It is not quite a jellyfish, not quite a squid, and nor is it a prawn, exactly, but a thirty-foot combination of all three: a slightly translucent creature with a long, black-shelled back and—maybe—head, with a face almost concealed in a squirming bundle of thrashing tentacles that are long enough to start probing the shore, rising up like the spear points of a phalanx.
Two shapes spring up on the banks and run away, screaming. One figure looks to be too slow—a tentacle whips toward it, and the figure spins. “By all the gods, no,” whispers Nesrhev. But another officer comes running up with a flaming torch, which he hurls at the approaching tentacles. The creature pauses at this interruption just long enough for the officers to slip out of reach, up the banks of the Solda.
The creature climbs up farther on the bank and screeches at them with a strangely avian call. Its tentacles search the riverbank, pluck up stones, and hurl them at the retreating officers. None of the stones strike the officers; most find a home in the roof and walls of a small and unfortunate house. Then the creature shrieks twice more before retreating back below the ice, where it drifts downriver.
“My gods,” says Nesrhev. “My gods. What is that thing?”
Shara nods, satisfied that her hunch was correct. “I think I know.” She polishes her glasses on her scarf. He who waits in dark places, she thinks. And pulls down the unworthy, and devours them. … “I believe, Captain Nesrhev, that we have just seen the fabled Urav.”
A brief silence.
“Urav?” asks an officer. “Urav the Punisher?”
Nesrhev swats at him furiously, as if to say, Do you know who you are speaking in front of?
“Don’t stare so, Captain,” says Shara. “It’s perfectly all right for you to admit that you know of it. Even if it is against the WR to acknowledge such a thing. These are … extenuating circumstances.”
“I thought Urav was a fairy story,” one officer reluctantly says.
“Oh, no,” says Shara. “Kolkan was fond of using familiars and Divine creatures to do his work. Urav was the worst, and the most dangerous—and possibly his favorite.” She watches the yellow eye twirl under the ice, perhaps observing the shore, looking for sinners. And to Urav, Shara remembers, who isn’t a sinner? “The creature of the depths, in whose belly the souls of the damned cower under his gaze.”
“Then what the hells is it doing in my city killing innocent people?” demands Nesrhev.
“I can’t immediately say,” says Shara, which is a lie.
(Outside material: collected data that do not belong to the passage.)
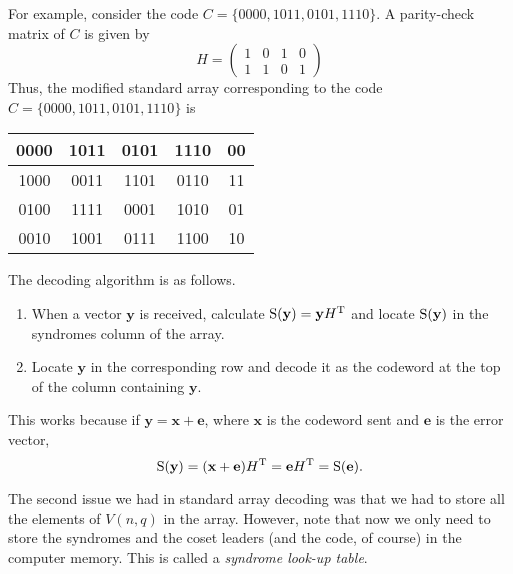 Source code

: \vspace{2mm}
For example, consider the code $C=\{0000,1011,0101,1110\}$. A parity-check matrix of $C$ is given by
$$
H=
\begin{pmatrix}
    1 & 0 & 1 & 0 \\
    1 & 1 & 0 & 1
\end{pmatrix}
$$
Thus, the modified standard array corresponding to the code $C=\{0000,1011,0101,1110\}$ is
\begin{center}
\begin{tabular}{|c|c|c|c|c|}
    \hline
     0000 & 1011 & 0101 & 1110 & 00 \\ \hline
     1000 & 0011 & 1101 & 0110 & 11 \\ \hline
     0100 & 1111 & 0001 & 1010 & 01 \\ \hline
     0010 & 1001 & 0111 & 1100 & 10 \\ \hline
\end{tabular}
\end{center}

The decoding algorithm is as follows.
\begin{enumerate}
    \item When a vector $\textbf{y}$ is received, calculate $\operatorname{S}(\textbf{y})=\textbf{y}H^\text{T}$ and locate $\operatorname{S}(\textbf{y})$ in the syndromes column of the array.
    \item Locate $\textbf{y}$ in the corresponding row and decode it as the codeword at the top of the column containing $\textbf{y}$.
\end{enumerate}

This works because if $\textbf{y}=\textbf{x}+\textbf{e}$, where $\textbf{x}$ is the codeword sent and $\textbf{e}$ is the error vector, $$\operatorname{S}(\textbf{y})=(\textbf{x}+\textbf{e})H^\text{T}=\textbf{e}H^\text{T}=\operatorname{S}(\textbf{e}).$$

The second issue we had in standard array decoding was that we had to store all the elements of $V(n,q)$ in the array. However, note that now we only need to store the syndromes and the coset leaders (and the code, of course) in the computer memory. This is called a \textit{syndrome look-up table}.


\clearpage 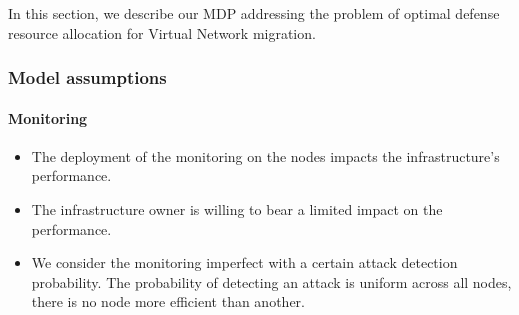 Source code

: \label{sec:mdp-model}
In this section, we describe our MDP addressing the problem of optimal defense resource allocation for Virtual Network migration.

\subsubsection{Model assumptions}
\label{sec:mdp-model-assumption}

\paragraph{Monitoring}
\begin{itemize}
    \item The deployment of the monitoring on the nodes impacts the infrastructure's performance. 
    
    \item The infrastructure owner is willing to bear a limited impact on the performance.
    
    \item We consider the monitoring imperfect with a certain attack detection probability.
    The probability of detecting an attack is uniform across all nodes, \ie there is no node more efficient than another. 
\end{itemize}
She recalls something she read in Ghaladesh: after Kolkan’s sudden disappearance, Urav, without the oversight of its creator, reportedly went mad. Jukov was forced to capture it, luring it into a jug of wine distilled from human sin, and trapping it there.
And if all that is true, thinks Shara, then there’s only one likely place where that jug could have been stored.
She silently curses herself for tripping on that wire. Who knows what else I’ve released back into the world?
“What the hells can we do against such a thing?” asks Mulaghesh.
“Well,” says Shara, “Some Divine creatures can be killed by normal means. They have their own agency, to an extent, which makes them vulnerable. I mean, look at the Great Purge—that was done with knives and spears and axes.”
The officers shift uncomfortably to hear such forbidden subjects discussed aloud. Some look outraged, even scandalized; Shara is happy she did not mention she personally accomplished this same feat mere hours ago.
“I do not like the idea,” says Nesrhev, “of putting my officers at risk, and having them shoot at this thing in the ice.”
“Bolts wouldn’t penetrate the ice, anyway,” says Mulaghesh.
“We should wait for the ice to melt,” says Nesrhev, “or maybe start bonfires on it to melt it, and then see what we can do.”
“And what would you do then?” asks Mulaghesh. “Attack it in boats? With spears? Like a whale?”
Nesrhev hesitates; he looks around at his officers, who look none too pleased with the idea.
Sigrud makes another tch, as if weighing something in his mind. Then: “I can kill it.”
Silence.
Everyone slowly turns to look at him.
Shara glances at him, concerned: Are you sure you want to start this? But Sigrud’s expression is inscrutable.
“What?” says Mulaghesh. “How?”
“It is a”—he makes the constipated face that he always does when trying to translate a Dreyling expression—“a thing of the water,” he finishes. “And I have killed many things of the water.”
“But … are … are you serious?” asks Nesrhev.
“I have killed,” says Sigrud, “many things of the water. This would be different. …” He watches, keen-eyed, as Urav considers carving another hole in the ice before abandoning it. “But not that different.”
“What exactly would you have my men doing?” asks Nesrhev.
“I do not really think”—Sigrud scratches his chin, thinking—“that I would need any of your men at all.”
“You are genuinely suggesting that you, by yourself, can kill a Divine horror like that?” asks Mulaghesh.
Sigrud contemplates it; then he nods. “Yes. The circumstances are favorable. The river is not big.”